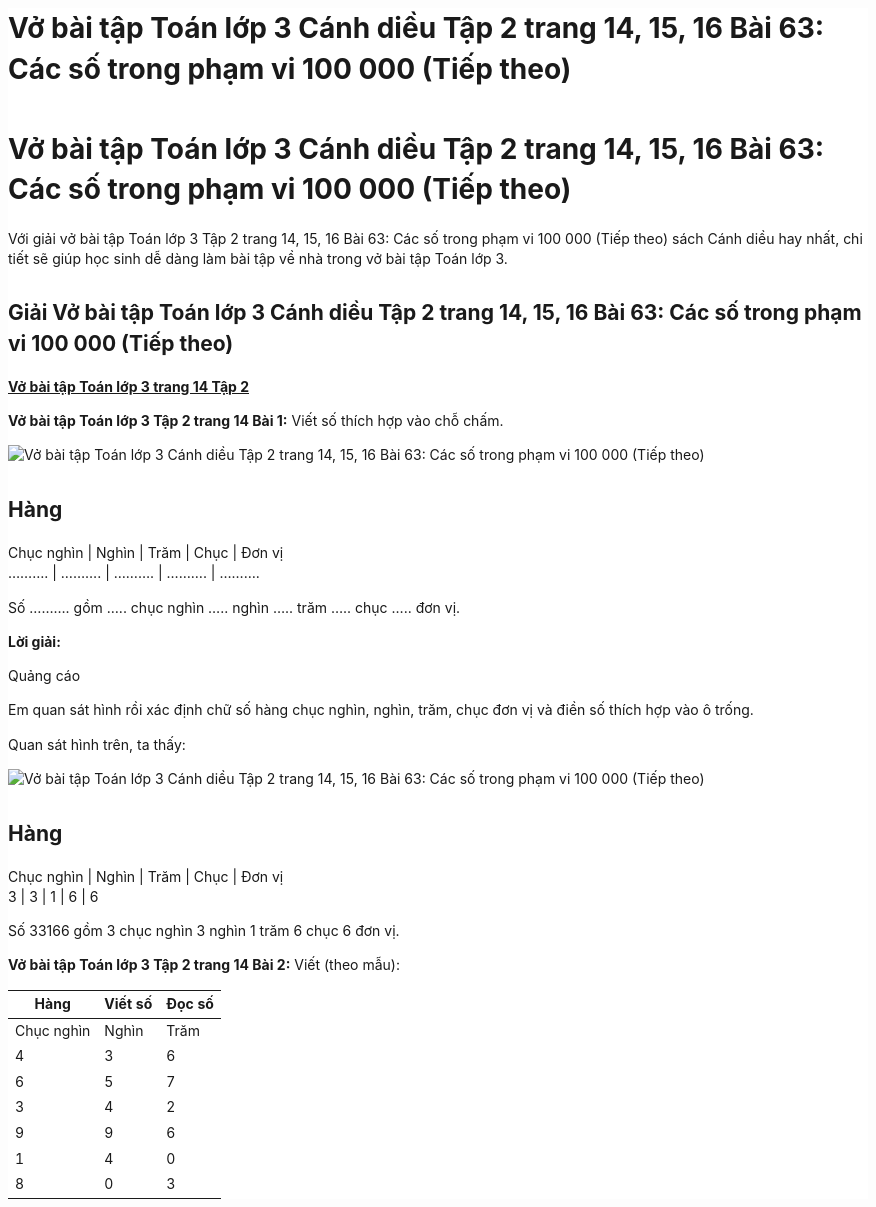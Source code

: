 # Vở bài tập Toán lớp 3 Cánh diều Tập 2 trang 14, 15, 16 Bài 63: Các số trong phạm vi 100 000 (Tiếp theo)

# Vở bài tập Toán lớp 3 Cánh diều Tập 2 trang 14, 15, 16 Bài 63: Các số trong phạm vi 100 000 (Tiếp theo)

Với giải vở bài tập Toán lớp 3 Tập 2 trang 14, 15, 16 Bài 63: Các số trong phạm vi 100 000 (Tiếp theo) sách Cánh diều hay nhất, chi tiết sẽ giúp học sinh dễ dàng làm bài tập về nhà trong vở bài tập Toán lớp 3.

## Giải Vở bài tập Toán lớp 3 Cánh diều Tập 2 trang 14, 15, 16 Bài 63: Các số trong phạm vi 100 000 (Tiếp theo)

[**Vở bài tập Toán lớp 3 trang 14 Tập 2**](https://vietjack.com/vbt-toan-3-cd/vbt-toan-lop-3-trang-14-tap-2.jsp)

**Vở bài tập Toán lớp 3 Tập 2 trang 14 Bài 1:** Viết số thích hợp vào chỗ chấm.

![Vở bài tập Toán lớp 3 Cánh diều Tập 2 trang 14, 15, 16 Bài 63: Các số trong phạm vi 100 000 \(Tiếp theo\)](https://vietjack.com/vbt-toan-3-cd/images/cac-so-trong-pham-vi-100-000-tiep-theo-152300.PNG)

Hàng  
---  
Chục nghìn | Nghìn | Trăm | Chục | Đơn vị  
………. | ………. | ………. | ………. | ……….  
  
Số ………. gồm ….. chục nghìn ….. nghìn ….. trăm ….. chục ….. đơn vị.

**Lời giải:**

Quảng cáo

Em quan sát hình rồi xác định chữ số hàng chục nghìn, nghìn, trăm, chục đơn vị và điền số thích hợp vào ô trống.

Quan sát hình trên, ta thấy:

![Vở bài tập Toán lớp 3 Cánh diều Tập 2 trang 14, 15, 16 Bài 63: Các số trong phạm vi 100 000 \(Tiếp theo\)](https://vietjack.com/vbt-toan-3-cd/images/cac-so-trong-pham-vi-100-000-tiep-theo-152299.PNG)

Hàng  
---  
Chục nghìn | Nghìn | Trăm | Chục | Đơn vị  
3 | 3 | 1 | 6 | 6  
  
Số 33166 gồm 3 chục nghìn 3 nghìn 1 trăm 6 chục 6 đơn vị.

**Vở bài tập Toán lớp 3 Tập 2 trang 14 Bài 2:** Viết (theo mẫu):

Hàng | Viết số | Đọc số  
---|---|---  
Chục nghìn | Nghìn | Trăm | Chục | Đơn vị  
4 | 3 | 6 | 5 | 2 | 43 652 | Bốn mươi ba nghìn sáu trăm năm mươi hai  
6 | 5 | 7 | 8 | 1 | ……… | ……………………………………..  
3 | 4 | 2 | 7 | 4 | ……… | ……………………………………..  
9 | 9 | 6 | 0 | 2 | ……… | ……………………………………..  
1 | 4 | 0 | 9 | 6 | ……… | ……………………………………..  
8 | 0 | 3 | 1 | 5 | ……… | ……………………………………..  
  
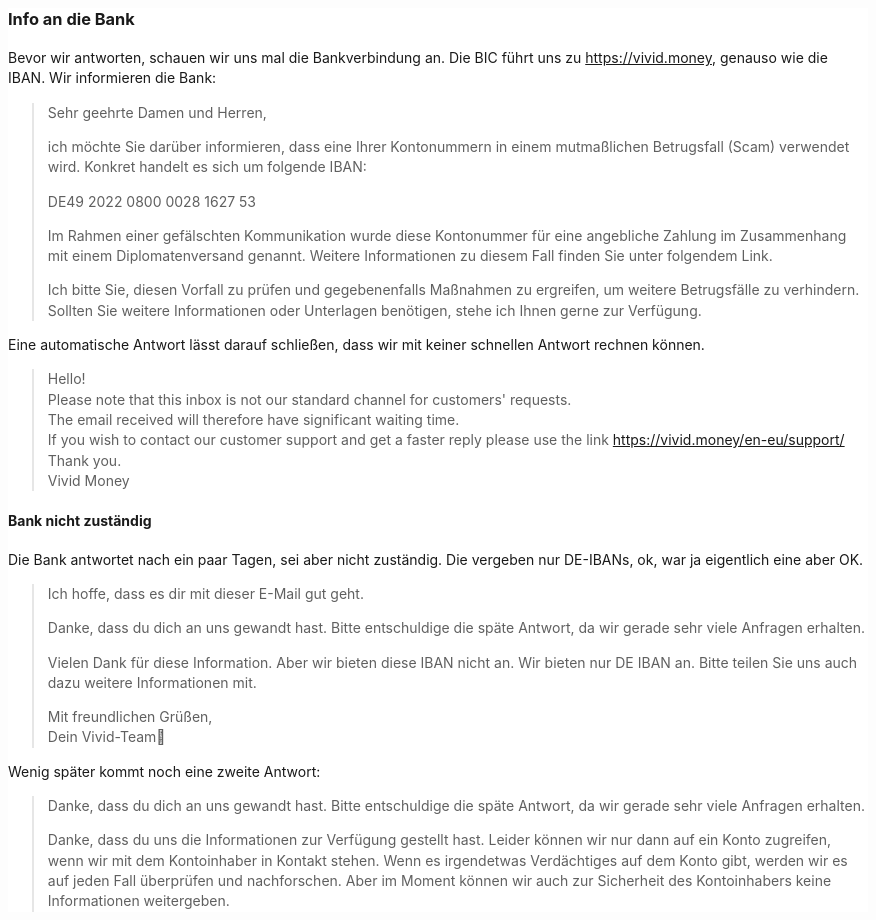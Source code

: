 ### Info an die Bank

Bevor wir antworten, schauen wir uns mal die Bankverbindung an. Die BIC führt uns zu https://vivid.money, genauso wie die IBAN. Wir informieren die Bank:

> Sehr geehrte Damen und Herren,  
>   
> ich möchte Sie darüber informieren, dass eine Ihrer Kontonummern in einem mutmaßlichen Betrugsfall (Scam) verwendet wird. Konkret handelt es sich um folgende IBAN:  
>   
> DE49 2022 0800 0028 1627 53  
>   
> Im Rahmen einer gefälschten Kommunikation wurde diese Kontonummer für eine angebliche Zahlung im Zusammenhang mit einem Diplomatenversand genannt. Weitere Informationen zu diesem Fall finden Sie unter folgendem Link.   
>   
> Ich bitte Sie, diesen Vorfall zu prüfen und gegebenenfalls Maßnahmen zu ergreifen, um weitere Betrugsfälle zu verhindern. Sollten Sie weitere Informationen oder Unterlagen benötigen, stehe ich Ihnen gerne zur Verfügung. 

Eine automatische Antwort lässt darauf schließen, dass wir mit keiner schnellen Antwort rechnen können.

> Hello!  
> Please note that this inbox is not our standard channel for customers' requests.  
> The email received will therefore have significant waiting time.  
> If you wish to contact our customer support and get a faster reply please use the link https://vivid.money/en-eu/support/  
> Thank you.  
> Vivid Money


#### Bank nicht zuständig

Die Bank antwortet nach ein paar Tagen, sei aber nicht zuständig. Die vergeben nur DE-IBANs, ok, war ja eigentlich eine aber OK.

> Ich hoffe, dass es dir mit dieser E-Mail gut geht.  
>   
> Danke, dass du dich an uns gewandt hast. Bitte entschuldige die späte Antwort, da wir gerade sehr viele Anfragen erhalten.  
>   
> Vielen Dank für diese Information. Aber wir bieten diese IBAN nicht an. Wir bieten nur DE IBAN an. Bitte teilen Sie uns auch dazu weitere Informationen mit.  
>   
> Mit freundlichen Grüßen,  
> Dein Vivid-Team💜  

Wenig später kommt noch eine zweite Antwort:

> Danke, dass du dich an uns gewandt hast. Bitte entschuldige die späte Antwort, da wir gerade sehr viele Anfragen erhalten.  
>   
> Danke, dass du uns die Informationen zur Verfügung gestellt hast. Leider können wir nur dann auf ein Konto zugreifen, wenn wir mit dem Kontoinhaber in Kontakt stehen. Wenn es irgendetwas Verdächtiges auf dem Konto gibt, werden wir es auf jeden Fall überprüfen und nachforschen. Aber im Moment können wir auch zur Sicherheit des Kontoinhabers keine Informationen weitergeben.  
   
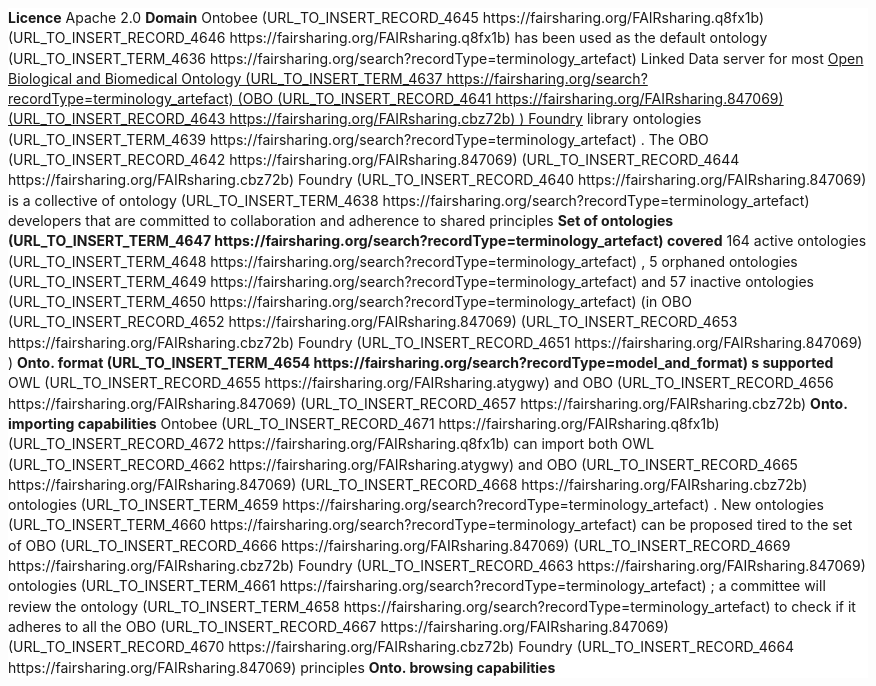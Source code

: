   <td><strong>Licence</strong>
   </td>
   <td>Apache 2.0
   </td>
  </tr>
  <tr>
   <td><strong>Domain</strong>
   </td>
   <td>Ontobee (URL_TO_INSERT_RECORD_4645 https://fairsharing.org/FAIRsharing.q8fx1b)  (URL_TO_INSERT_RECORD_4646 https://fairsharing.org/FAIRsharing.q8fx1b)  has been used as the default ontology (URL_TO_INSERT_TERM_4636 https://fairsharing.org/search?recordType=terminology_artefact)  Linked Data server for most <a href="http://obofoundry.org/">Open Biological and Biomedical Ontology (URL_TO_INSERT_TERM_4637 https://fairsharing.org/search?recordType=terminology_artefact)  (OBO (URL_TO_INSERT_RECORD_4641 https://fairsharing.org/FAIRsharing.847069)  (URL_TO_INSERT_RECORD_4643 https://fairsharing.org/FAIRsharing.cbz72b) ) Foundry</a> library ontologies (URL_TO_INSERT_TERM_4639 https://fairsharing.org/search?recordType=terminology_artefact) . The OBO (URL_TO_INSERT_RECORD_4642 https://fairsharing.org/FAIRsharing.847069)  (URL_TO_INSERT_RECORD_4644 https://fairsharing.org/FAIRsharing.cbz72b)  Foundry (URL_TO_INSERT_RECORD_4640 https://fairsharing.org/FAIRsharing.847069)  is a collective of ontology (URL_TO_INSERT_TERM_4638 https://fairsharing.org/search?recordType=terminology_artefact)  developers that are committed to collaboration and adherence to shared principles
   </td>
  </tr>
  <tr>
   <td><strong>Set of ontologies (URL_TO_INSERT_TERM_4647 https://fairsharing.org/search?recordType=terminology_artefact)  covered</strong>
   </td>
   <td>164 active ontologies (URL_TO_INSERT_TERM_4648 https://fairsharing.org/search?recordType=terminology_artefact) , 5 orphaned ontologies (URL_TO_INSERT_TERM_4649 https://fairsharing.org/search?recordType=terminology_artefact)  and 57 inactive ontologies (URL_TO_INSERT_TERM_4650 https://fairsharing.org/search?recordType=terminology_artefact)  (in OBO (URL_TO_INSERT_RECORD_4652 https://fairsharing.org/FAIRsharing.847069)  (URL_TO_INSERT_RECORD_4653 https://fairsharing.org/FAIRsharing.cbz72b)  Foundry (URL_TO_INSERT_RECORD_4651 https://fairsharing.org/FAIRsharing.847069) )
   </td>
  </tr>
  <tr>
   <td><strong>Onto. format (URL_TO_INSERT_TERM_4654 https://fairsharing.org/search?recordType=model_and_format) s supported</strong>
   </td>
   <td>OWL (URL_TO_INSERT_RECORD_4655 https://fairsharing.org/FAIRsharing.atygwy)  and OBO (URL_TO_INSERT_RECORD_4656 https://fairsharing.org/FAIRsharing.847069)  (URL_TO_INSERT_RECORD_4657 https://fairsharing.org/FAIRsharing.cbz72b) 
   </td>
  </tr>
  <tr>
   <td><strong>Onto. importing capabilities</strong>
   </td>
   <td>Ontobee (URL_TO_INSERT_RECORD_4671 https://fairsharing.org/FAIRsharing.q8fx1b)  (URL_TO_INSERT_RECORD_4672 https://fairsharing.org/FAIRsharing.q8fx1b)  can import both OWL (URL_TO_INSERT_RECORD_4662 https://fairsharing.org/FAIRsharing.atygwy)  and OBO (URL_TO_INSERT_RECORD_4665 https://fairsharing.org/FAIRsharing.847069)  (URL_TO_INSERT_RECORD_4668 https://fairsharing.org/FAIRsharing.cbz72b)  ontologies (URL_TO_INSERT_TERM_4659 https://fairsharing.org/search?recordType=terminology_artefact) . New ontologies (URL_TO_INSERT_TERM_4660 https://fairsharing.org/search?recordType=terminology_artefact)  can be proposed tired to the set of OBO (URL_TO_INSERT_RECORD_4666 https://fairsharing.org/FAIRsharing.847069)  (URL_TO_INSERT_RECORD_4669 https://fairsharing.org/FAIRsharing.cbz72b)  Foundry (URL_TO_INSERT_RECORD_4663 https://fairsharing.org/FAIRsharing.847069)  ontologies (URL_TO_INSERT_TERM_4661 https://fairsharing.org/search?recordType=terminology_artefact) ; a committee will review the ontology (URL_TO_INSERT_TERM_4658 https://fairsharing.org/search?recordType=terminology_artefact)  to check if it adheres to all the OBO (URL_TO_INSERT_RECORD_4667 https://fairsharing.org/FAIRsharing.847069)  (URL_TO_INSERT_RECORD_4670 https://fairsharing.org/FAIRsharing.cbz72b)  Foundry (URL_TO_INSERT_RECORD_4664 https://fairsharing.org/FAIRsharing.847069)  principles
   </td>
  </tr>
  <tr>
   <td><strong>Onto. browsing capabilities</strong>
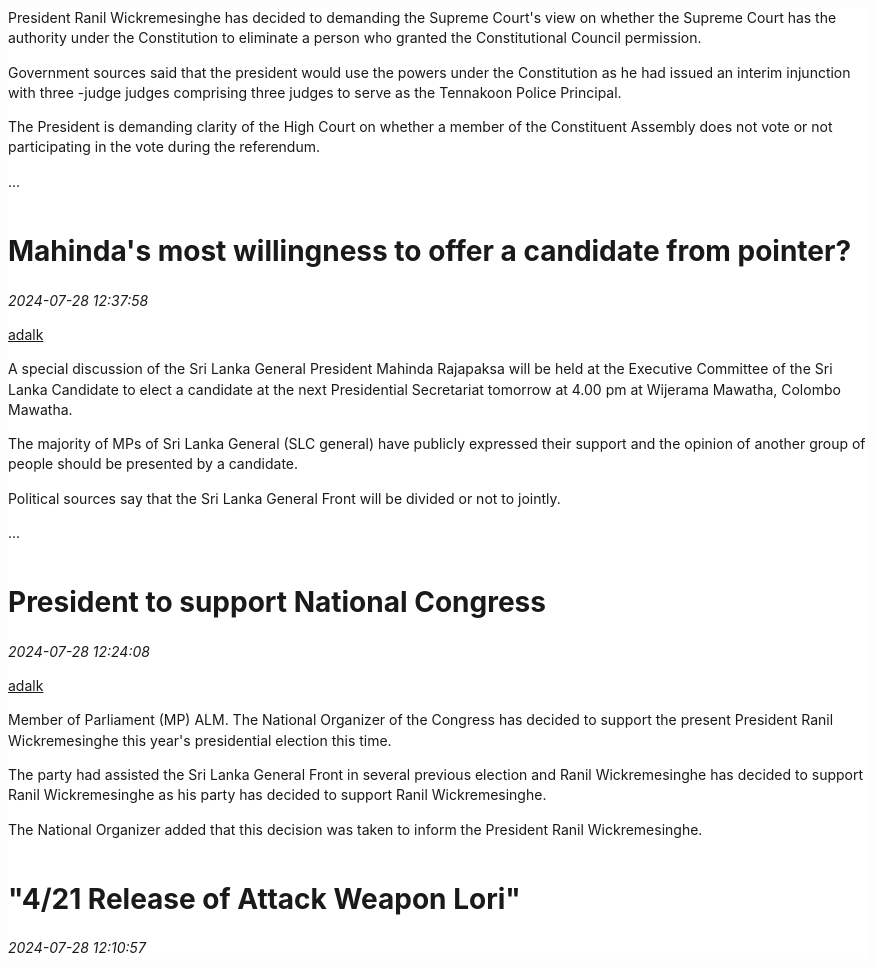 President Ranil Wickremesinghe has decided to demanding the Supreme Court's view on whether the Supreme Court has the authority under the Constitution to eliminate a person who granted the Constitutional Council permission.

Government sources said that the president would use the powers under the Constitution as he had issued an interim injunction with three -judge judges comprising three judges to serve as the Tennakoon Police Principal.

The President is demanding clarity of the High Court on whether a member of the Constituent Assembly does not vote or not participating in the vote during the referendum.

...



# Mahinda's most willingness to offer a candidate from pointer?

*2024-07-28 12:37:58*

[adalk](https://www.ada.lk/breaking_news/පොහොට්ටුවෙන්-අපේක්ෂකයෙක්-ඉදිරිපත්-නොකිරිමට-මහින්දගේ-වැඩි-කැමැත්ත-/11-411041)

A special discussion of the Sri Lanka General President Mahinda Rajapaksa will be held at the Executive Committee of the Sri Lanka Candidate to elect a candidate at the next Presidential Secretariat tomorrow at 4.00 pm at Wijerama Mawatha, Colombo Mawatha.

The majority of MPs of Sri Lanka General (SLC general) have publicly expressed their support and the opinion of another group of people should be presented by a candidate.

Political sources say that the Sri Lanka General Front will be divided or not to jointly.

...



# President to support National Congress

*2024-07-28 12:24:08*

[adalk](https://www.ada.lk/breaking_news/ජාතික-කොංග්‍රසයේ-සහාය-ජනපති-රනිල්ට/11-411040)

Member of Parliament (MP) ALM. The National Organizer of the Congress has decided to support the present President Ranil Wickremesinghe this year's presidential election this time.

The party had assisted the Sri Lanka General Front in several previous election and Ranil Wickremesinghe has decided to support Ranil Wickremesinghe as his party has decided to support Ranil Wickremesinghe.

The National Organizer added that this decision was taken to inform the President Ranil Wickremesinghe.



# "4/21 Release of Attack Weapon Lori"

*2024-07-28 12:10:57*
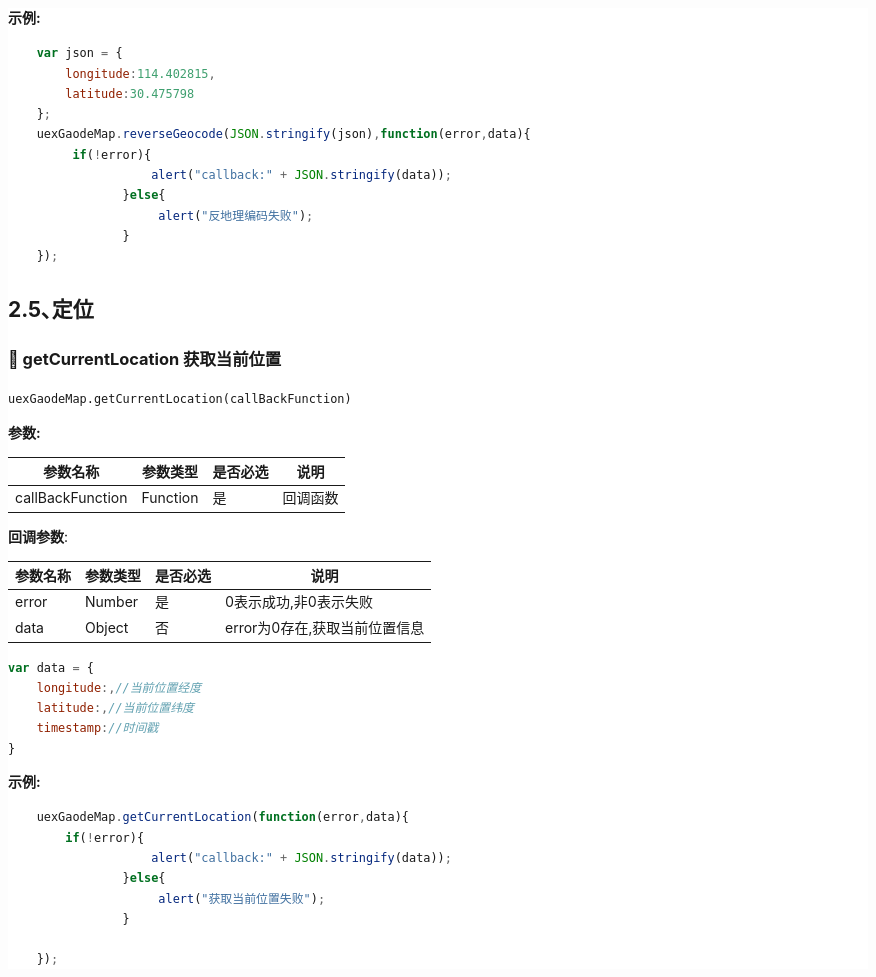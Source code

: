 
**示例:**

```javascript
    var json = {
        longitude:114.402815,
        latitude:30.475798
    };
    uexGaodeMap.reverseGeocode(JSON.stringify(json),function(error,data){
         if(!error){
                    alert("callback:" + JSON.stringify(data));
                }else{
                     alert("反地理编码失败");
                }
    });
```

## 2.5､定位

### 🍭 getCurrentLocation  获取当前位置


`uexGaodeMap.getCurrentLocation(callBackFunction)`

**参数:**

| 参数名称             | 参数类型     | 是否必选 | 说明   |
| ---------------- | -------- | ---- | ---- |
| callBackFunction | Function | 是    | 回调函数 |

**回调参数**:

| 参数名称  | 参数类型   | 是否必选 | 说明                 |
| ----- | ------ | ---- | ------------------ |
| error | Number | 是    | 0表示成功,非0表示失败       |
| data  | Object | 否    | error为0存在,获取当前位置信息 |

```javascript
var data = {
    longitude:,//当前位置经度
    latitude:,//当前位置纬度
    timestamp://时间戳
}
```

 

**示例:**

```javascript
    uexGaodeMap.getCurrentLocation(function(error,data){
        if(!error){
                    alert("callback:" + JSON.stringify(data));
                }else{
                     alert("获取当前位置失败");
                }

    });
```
= = = = = = =
What you should do.
Locate the word "hình" in the entries, and copy every line where it is found.

Answer section.
Em quan sát hình rồi xác định chữ số hàng chục nghìn, nghìn, trăm, chục đơn vị và điền số thích hợp vào ô trống.
Quan sát hình trên, ta thấy:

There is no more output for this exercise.